What is being asked => Using the line that contains "- [Author](#author)" as the start, restate each line word for word through the final line of the material below, and return only those.
════════
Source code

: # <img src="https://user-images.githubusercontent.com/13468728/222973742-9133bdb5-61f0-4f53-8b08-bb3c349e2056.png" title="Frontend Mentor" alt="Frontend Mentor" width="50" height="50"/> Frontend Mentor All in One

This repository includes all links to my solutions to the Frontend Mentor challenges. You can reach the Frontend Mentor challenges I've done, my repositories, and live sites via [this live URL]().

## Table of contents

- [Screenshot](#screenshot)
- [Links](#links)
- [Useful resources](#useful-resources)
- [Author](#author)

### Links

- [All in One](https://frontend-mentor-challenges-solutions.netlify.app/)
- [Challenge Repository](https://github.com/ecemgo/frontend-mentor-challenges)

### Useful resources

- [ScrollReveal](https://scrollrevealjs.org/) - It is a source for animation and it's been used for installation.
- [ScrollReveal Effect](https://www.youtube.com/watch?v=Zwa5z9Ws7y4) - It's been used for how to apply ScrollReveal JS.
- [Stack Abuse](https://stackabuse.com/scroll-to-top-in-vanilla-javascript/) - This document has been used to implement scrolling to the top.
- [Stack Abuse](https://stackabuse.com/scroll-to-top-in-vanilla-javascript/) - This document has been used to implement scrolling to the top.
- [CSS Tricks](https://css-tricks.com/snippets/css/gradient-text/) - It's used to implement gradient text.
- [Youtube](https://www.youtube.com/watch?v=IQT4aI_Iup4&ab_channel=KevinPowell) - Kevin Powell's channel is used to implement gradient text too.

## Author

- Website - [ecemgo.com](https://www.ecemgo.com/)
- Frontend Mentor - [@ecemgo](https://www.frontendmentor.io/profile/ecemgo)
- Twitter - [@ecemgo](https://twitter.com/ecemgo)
════════
Answer box =>
- [Author](#author)

### Links

- [All in One](https://frontend-mentor-challenges-solutions.netlify.app/)
- [Challenge Repository](https://github.com/ecemgo/frontend-mentor-challenges)

### Useful resources

- [ScrollReveal](https://scrollrevealjs.org/) - It is a source for animation and it's been used for installation.
- [ScrollReveal Effect](https://www.youtube.com/watch?v=Zwa5z9Ws7y4) - It's been used for how to apply ScrollReveal JS.
- [Stack Abuse](https://stackabuse.com/scroll-to-top-in-vanilla-javascript/) - This document has been used to implement scrolling to the top.
- [Stack Abuse](https://stackabuse.com/scroll-to-top-in-vanilla-javascript/) - This document has been used to implement scrolling to the top.
- [CSS Tricks](https://css-tricks.com/snippets/css/gradient-text/) - It's used to implement gradient text.
- [Youtube](https://www.youtube.com/watch?v=IQT4aI_Iup4&ab_channel=KevinPowell) - Kevin Powell's channel is used to implement gradient text too.

## Author

- Website - [ecemgo.com](https://www.ecemgo.com/)
- Frontend Mentor - [@ecemgo](https://www.frontendmentor.io/profile/ecemgo)
- Twitter - [@ecemgo](https://twitter.com/ecemgo)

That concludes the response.